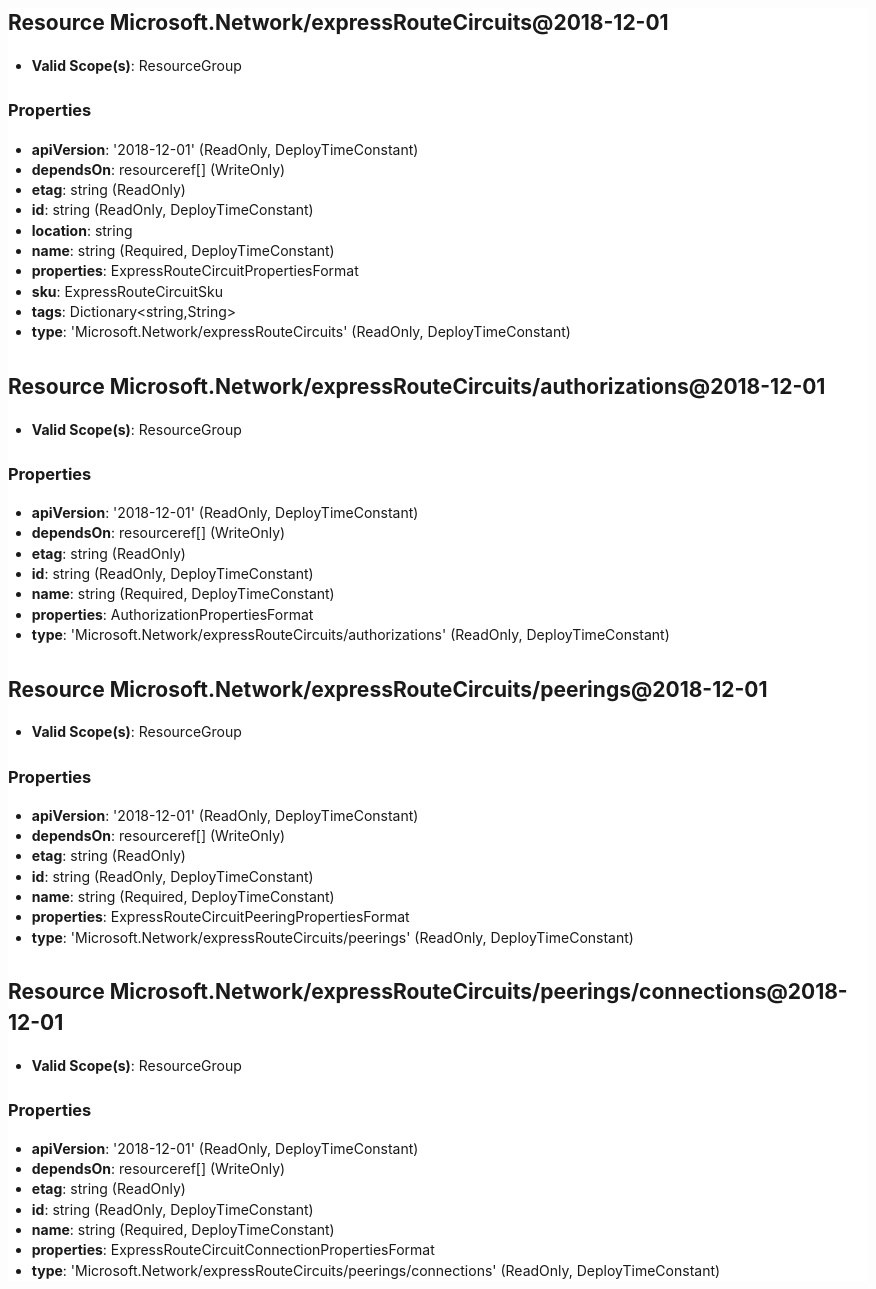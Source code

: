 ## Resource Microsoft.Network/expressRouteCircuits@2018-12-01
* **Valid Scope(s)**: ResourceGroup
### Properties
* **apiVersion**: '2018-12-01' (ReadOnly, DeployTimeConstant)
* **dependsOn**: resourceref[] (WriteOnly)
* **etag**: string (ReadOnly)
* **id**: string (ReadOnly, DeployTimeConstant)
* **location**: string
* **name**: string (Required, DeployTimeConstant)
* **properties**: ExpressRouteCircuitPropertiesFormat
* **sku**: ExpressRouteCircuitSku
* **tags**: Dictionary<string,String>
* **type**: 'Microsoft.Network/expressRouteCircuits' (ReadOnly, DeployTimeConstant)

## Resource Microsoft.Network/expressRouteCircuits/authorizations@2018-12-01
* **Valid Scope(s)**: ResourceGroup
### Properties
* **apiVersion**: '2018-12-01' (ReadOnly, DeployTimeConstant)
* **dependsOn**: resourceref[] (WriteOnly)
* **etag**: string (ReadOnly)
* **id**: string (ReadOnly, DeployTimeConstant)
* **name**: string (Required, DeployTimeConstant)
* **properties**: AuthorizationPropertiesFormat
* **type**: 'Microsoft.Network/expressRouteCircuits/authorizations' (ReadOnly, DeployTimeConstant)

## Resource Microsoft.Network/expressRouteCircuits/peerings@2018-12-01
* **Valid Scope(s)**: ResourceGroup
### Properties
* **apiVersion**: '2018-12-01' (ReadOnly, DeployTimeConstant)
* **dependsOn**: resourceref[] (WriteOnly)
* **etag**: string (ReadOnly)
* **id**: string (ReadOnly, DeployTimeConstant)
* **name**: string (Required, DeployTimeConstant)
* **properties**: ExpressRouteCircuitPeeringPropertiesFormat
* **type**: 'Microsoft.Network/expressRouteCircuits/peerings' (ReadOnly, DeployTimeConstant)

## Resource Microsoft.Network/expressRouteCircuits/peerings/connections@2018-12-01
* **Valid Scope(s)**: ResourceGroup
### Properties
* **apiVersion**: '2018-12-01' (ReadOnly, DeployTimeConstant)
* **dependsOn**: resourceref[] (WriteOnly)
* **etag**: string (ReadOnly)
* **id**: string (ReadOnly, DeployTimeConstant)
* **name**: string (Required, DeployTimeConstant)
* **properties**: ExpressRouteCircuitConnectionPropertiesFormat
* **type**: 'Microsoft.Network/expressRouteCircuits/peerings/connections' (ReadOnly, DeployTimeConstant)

---

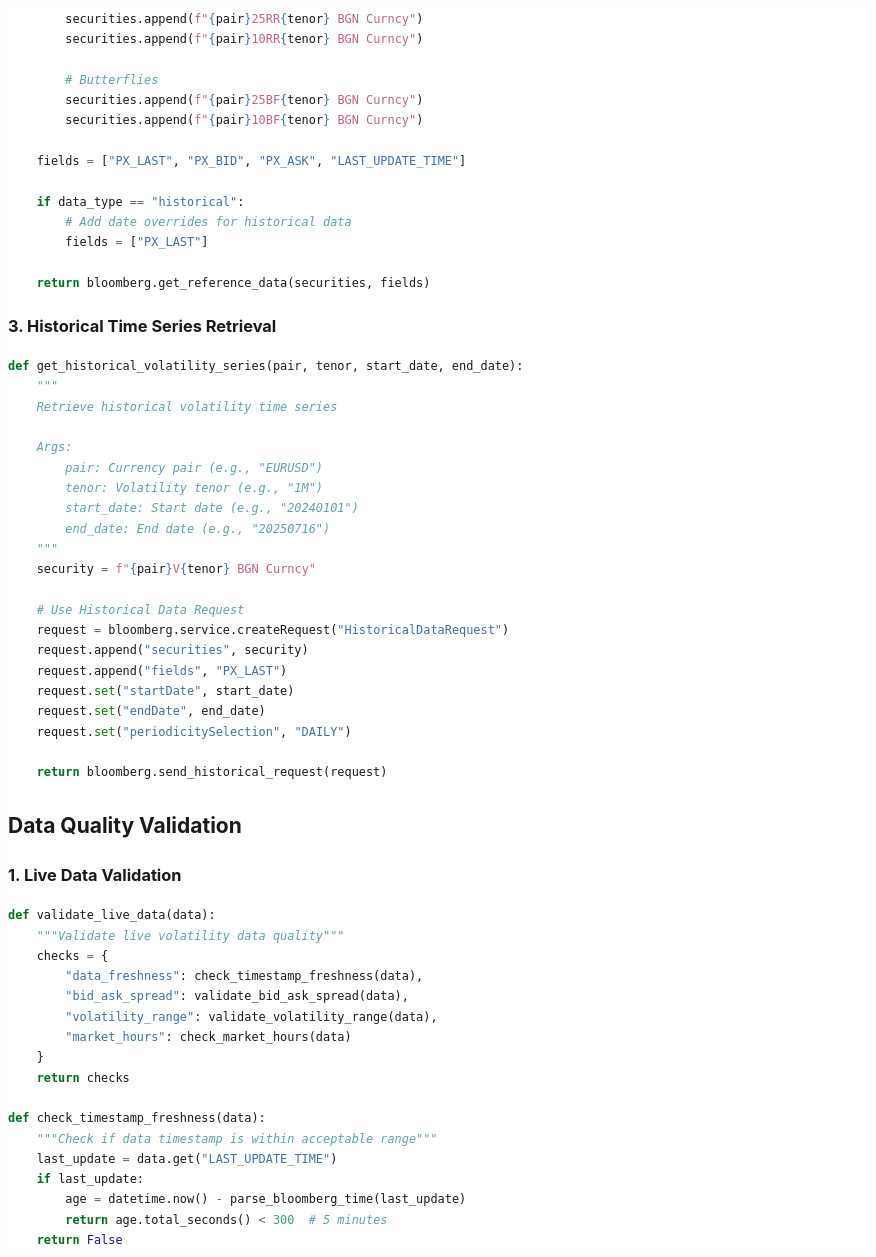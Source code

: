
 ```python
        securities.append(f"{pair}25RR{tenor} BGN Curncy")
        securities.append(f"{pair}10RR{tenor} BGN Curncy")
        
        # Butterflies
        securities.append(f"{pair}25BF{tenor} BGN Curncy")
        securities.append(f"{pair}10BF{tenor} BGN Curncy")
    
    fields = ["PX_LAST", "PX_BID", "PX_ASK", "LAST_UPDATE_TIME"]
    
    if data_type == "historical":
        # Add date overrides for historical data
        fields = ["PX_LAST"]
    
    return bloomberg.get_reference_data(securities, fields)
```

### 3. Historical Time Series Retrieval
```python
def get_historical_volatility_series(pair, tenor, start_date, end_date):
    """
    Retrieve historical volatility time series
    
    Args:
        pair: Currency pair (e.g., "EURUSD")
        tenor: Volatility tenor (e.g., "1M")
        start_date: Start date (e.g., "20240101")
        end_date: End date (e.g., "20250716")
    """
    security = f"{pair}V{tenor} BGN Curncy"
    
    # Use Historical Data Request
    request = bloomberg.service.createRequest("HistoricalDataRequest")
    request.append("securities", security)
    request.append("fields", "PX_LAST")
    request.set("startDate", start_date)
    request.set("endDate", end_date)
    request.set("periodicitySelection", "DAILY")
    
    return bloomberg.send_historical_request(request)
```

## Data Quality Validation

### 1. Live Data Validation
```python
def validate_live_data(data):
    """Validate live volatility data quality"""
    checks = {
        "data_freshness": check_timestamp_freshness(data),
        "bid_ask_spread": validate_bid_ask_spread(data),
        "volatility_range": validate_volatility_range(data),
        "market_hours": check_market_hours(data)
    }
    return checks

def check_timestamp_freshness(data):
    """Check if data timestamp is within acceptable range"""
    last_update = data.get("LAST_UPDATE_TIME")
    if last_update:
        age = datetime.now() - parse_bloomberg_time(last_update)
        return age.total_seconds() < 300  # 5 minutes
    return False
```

*Exercise details*
Throughout the records above, find the lines in which the word "pair" appears and return them.

*The completed task*
        securities.append(f"{pair}25RR{tenor} BGN Curncy")
        securities.append(f"{pair}10RR{tenor} BGN Curncy")
        securities.append(f"{pair}25BF{tenor} BGN Curncy")
        securities.append(f"{pair}10BF{tenor} BGN Curncy")
def get_historical_volatility_series(pair, tenor, start_date, end_date):
        pair: Currency pair (e.g., "EURUSD")
    security = f"{pair}V{tenor} BGN Curncy"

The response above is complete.